____ DATASET CONTENT

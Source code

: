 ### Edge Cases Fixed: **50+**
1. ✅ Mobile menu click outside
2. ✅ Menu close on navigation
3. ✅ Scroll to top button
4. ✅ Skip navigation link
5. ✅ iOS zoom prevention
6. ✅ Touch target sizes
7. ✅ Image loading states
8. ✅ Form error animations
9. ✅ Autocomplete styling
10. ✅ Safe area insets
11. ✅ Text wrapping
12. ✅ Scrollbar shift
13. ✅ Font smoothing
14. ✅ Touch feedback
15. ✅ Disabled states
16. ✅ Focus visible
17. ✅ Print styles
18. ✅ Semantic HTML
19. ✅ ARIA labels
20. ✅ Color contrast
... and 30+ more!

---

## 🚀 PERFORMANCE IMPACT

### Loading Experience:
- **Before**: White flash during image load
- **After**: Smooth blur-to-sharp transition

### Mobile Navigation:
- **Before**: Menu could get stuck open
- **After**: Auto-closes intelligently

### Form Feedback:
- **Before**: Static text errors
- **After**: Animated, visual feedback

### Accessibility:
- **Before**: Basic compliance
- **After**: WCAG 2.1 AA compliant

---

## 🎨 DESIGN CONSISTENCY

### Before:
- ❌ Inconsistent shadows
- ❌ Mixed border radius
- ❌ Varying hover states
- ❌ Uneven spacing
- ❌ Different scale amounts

________

EXERCISE REQUIREMENTS
The lines to output run from the one containing "17. ✅ Print styles" through the last line of the records above; repeat them exactly and nothing more.

WRITTEN SOLUTION
17. ✅ Print styles
18. ✅ Semantic HTML
19. ✅ ARIA labels
20. ✅ Color contrast
... and 30+ more!

---

## 🚀 PERFORMANCE IMPACT

### Loading Experience:
- **Before**: White flash during image load
- **After**: Smooth blur-to-sharp transition

### Mobile Navigation:
- **Before**: Menu could get stuck open
- **After**: Auto-closes intelligently

### Form Feedback:
- **Before**: Static text errors
- **After**: Animated, visual feedback

### Accessibility:
- **Before**: Basic compliance
- **After**: WCAG 2.1 AA compliant

---

## 🎨 DESIGN CONSISTENCY

### Before:
- ❌ Inconsistent shadows
- ❌ Mixed border radius
- ❌ Varying hover states
- ❌ Uneven spacing
- ❌ Different scale amounts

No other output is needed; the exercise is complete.